Portugal em modo sem o super-herói.

O nosso Cristiano está fora (viu um cartão amarelo quando despiu a camisola a festejar o golo da vitória sobre a Irlanda aos 96 minutos).

Merecido? O próprio pediu desculpa por ter sido um ato irreflectido, num momento muito emocional.

«Essa é a parte que não gosto nada, ele ficar de fora . Mas compreendo. Emoção muito forte, dois golos, Portugal a virar resultado, mas acho que ele já está arrependido. O resto ficamos todos satisfeitos. Não há nenhum português que não fique. Mas ia acontecer sempre. Já estava empatado. Se não fosse hoje, podia ser noutro dia» fernando santos

CR marcou dois golos – o primeiro tornou-o o melhor marcador nas seleções com 110 golos (ultrapassando Ali Daei que tinha 109). O segundo deu a vitória.

 

Ronaldo, o animal de área que derrotou a Irlanda (e bateu o recorde mundial)

 

Como se faz sem CR?

Fica agora por perceber se Fernando Santos vai trocar a estrutura, agora que a nossa selecção subirá ao relvado sem poder contar com a eficácia do “salvador”.

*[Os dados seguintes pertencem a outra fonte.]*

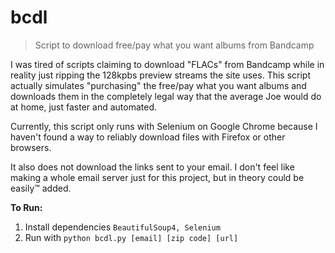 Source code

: # bcdl
> Script to download free/pay what you want albums from Bandcamp

I was tired of scripts claiming to download "FLACs" from Bandcamp while in reality just ripping the 128kpbs preview streams the site uses. This script actually simulates "purchasing" the free/pay what you want albums and downloads them in the completely legal way that the average Joe would do at home, just faster and automated.

Currently, this script only runs with Selenium on Google Chrome because I haven't found a way to reliably download files with Firefox or other browsers.

It also does not download the links sent to your email. I don't feel like making a whole email server just for this project, but in theory could be easily™️ added.

**To Run:**
1. Install dependencies `BeautifulSoup4, Selenium`
2. Run with `python bcdl.py [email] [zip code] [url]`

Sem Ronaldo na área, Portugal tem de criar mais!

Tal parece absolutamente evidente, afinal a nível de eficácia no concretizar das oportunidades em golo poderemos sentir as dificuldades de quem não tem quem transforma qualquer bola em golo.

 

Estaremos confinados a um jogo pior e de difícil resolução no resultado?

Não necessariamente.

Há demasiado talento na armada lusa, e jogadores como André Silva, Bruno Fernandes ou Diogo Jota sempre somaram números apreciáveis de golos.

Na deslocação ao Azerbaijão, poderá Fernando Santos encontrar o momento ideal para fazer retornar o 4x4x2, partindo de um sistema que junte dois avançados com capacidade de pressão, capazes de retirar rapidamente a posse ao adversário, dar a bola a Portugal, e a partir daí monopolizar o jogo.

 

Espanha volta ao drama de 1993 (durante o baile de Isak)

 

O 4x4x2 de Giovanni De Biasi

A tactica do selecionador italiano dá a Portugal a oportunidade de colocar largura total pelos seus dois defesas laterais – Nuno Mendes e Cancelo – obrigando a basculação tardia para controlar todo o espaço, enquanto guardará entre linhas o talento de Bernardo Silva, Bruno Fernandes.

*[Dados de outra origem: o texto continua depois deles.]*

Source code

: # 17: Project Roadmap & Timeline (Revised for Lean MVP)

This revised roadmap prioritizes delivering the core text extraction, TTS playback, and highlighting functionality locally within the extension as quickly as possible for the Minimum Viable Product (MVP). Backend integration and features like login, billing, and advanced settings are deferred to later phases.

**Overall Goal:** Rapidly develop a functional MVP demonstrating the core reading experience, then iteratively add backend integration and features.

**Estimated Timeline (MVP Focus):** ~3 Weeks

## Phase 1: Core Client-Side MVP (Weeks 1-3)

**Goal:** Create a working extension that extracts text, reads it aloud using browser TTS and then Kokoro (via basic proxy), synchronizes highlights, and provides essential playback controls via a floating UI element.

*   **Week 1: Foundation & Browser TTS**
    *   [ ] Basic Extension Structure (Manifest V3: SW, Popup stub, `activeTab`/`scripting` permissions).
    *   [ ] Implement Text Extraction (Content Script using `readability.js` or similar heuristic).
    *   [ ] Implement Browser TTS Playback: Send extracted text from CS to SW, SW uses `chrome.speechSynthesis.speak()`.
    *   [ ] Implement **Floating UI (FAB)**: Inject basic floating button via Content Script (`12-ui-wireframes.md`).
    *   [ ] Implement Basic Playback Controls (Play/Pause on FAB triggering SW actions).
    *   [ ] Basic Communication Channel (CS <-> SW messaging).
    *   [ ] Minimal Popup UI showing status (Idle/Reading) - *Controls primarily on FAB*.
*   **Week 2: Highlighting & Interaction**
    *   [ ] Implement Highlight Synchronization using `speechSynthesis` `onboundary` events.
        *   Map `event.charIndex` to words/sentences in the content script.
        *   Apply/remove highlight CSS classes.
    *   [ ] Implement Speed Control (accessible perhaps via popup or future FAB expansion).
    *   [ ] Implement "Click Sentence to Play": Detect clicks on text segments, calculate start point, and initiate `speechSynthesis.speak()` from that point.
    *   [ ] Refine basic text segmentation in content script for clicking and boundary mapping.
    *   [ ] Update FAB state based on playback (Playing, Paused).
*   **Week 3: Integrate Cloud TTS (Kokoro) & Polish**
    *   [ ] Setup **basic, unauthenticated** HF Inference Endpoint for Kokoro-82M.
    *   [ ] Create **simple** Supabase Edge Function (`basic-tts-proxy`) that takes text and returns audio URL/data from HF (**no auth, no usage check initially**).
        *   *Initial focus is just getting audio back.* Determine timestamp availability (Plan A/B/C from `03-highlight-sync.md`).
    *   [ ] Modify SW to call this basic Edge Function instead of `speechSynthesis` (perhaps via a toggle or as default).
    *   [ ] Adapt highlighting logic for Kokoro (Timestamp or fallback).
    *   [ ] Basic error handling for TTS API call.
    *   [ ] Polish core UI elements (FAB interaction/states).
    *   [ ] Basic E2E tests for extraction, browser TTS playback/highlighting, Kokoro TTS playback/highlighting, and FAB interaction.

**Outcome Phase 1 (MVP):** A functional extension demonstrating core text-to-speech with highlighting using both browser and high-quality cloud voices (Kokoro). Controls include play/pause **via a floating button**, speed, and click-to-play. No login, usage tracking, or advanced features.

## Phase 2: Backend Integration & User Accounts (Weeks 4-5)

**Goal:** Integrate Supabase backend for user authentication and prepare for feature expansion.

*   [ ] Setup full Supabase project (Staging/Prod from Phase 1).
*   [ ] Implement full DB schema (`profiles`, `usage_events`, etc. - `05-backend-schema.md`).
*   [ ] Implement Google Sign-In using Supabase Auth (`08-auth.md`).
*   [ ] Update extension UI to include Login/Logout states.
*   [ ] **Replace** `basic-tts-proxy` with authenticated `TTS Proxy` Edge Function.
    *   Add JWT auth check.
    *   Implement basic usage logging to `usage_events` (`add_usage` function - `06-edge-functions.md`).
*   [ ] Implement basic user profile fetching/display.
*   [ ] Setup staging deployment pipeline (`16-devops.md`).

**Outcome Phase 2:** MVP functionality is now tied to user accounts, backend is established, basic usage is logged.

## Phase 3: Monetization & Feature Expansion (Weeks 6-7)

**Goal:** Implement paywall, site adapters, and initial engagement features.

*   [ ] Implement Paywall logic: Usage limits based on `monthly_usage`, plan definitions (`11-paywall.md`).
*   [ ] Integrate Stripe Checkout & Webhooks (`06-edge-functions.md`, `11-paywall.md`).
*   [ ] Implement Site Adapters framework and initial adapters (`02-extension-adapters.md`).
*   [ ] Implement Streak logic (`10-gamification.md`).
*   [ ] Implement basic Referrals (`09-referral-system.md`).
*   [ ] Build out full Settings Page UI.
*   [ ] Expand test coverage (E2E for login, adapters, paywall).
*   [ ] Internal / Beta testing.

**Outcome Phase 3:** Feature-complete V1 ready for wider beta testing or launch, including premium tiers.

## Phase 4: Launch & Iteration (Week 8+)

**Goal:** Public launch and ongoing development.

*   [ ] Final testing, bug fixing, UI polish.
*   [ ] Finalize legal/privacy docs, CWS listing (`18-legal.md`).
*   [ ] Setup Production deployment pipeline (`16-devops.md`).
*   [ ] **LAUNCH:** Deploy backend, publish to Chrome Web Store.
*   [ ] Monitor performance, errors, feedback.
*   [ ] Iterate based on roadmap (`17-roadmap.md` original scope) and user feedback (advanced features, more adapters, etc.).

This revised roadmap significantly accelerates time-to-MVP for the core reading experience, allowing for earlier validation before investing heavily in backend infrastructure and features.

E ainda a possibilidade de ter Diogo Jota, peça importantíssima no ataque à profundidade, ao lado de André Silva, também ele um avançado de movimentos completos, enquanto um duplo pivot de frente para a linha média adversária deverá ser o suficiente para controlar momentos no pós perda.

 

Impor mais presença ofensiva

A ausência de Ronaldo nunca poderá ser saudada, mas dará a Fernando Santos a oportunidade – muito também pelo adversário em questão – de impor mais presença ofensiva sobre a última linha adversária.

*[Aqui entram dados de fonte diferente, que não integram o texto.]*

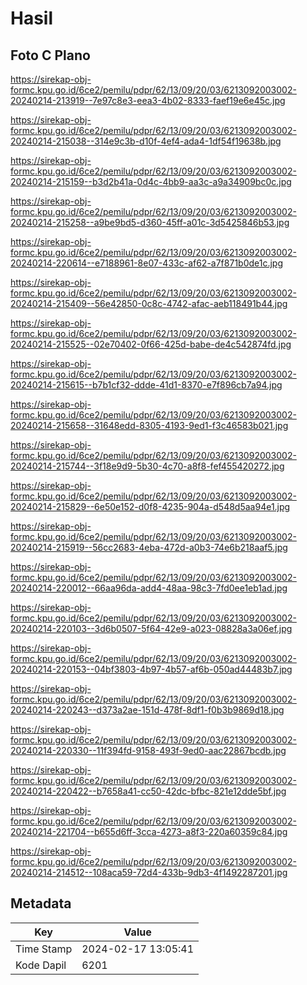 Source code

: # Hasil

## Foto C Plano

https://sirekap-obj-formc.kpu.go.id/6ce2/pemilu/pdpr/62/13/09/20/03/6213092003002-20240214-213919--7e97c8e3-eea3-4b02-8333-faef19e6e45c.jpg

https://sirekap-obj-formc.kpu.go.id/6ce2/pemilu/pdpr/62/13/09/20/03/6213092003002-20240214-215038--314e9c3b-d10f-4ef4-ada4-1df54f19638b.jpg

https://sirekap-obj-formc.kpu.go.id/6ce2/pemilu/pdpr/62/13/09/20/03/6213092003002-20240214-215159--b3d2b41a-0d4c-4bb9-aa3c-a9a34909bc0c.jpg

https://sirekap-obj-formc.kpu.go.id/6ce2/pemilu/pdpr/62/13/09/20/03/6213092003002-20240214-215258--a9be9bd5-d360-45ff-a01c-3d5425846b53.jpg

https://sirekap-obj-formc.kpu.go.id/6ce2/pemilu/pdpr/62/13/09/20/03/6213092003002-20240214-220614--e7188961-8e07-433c-af62-a7f871b0de1c.jpg

https://sirekap-obj-formc.kpu.go.id/6ce2/pemilu/pdpr/62/13/09/20/03/6213092003002-20240214-215409--56e42850-0c8c-4742-afac-aeb118491b44.jpg

https://sirekap-obj-formc.kpu.go.id/6ce2/pemilu/pdpr/62/13/09/20/03/6213092003002-20240214-215525--02e70402-0f66-425d-babe-de4c542874fd.jpg

https://sirekap-obj-formc.kpu.go.id/6ce2/pemilu/pdpr/62/13/09/20/03/6213092003002-20240214-215615--b7b1cf32-ddde-41d1-8370-e7f896cb7a94.jpg

https://sirekap-obj-formc.kpu.go.id/6ce2/pemilu/pdpr/62/13/09/20/03/6213092003002-20240214-215658--31648edd-8305-4193-9ed1-f3c46583b021.jpg

https://sirekap-obj-formc.kpu.go.id/6ce2/pemilu/pdpr/62/13/09/20/03/6213092003002-20240214-215744--3f18e9d9-5b30-4c70-a8f8-fef455420272.jpg

https://sirekap-obj-formc.kpu.go.id/6ce2/pemilu/pdpr/62/13/09/20/03/6213092003002-20240214-215829--6e50e152-d0f8-4235-904a-d548d5aa94e1.jpg

https://sirekap-obj-formc.kpu.go.id/6ce2/pemilu/pdpr/62/13/09/20/03/6213092003002-20240214-215919--56cc2683-4eba-472d-a0b3-74e6b218aaf5.jpg

https://sirekap-obj-formc.kpu.go.id/6ce2/pemilu/pdpr/62/13/09/20/03/6213092003002-20240214-220012--66aa96da-add4-48aa-98c3-7fd0ee1eb1ad.jpg

https://sirekap-obj-formc.kpu.go.id/6ce2/pemilu/pdpr/62/13/09/20/03/6213092003002-20240214-220103--3d6b0507-5f64-42e9-a023-08828a3a06ef.jpg

https://sirekap-obj-formc.kpu.go.id/6ce2/pemilu/pdpr/62/13/09/20/03/6213092003002-20240214-220153--04bf3803-4b97-4b57-af6b-050ad44483b7.jpg

https://sirekap-obj-formc.kpu.go.id/6ce2/pemilu/pdpr/62/13/09/20/03/6213092003002-20240214-220243--d373a2ae-151d-478f-8df1-f0b3b9869d18.jpg

https://sirekap-obj-formc.kpu.go.id/6ce2/pemilu/pdpr/62/13/09/20/03/6213092003002-20240214-220330--11f394fd-9158-493f-9ed0-aac22867bcdb.jpg

https://sirekap-obj-formc.kpu.go.id/6ce2/pemilu/pdpr/62/13/09/20/03/6213092003002-20240214-220422--b7658a41-cc50-42dc-bfbc-821e12dde5bf.jpg

https://sirekap-obj-formc.kpu.go.id/6ce2/pemilu/pdpr/62/13/09/20/03/6213092003002-20240214-221704--b655d6ff-3cca-4273-a8f3-220a60359c84.jpg

https://sirekap-obj-formc.kpu.go.id/6ce2/pemilu/pdpr/62/13/09/20/03/6213092003002-20240214-214512--108aca59-72d4-433b-9db3-4f1492287201.jpg


## Metadata

| Key        | Value               |
| ---------- | ------------------- |
| Time Stamp | 2024-02-17 13:05:41 |
| Kode Dapil | 6201                |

E libertar os nossos criativos para um jogo em que mais do que procurar a temível referência, se jogue sem amarras de uma decisão final, mas sempre em função do que o contexto e a situação de jogo mais exigir no momento de se escolher o melhor caminho a dar à bola em zona de definição.

 

Perderá indubitavelmente na fase mais importante do jogo – a da finalização – poderá acrescentar mais capacidade de pressão, resgatar mais bola para a equipa lusa, e ter condições para um jogo mais criativo nas decisões entrelinhas.

No final do dia, importará não perder a oportunidade de somar os três pontos perante um adversário que em terras portuguesas apenas perdeu por uma bola a zero.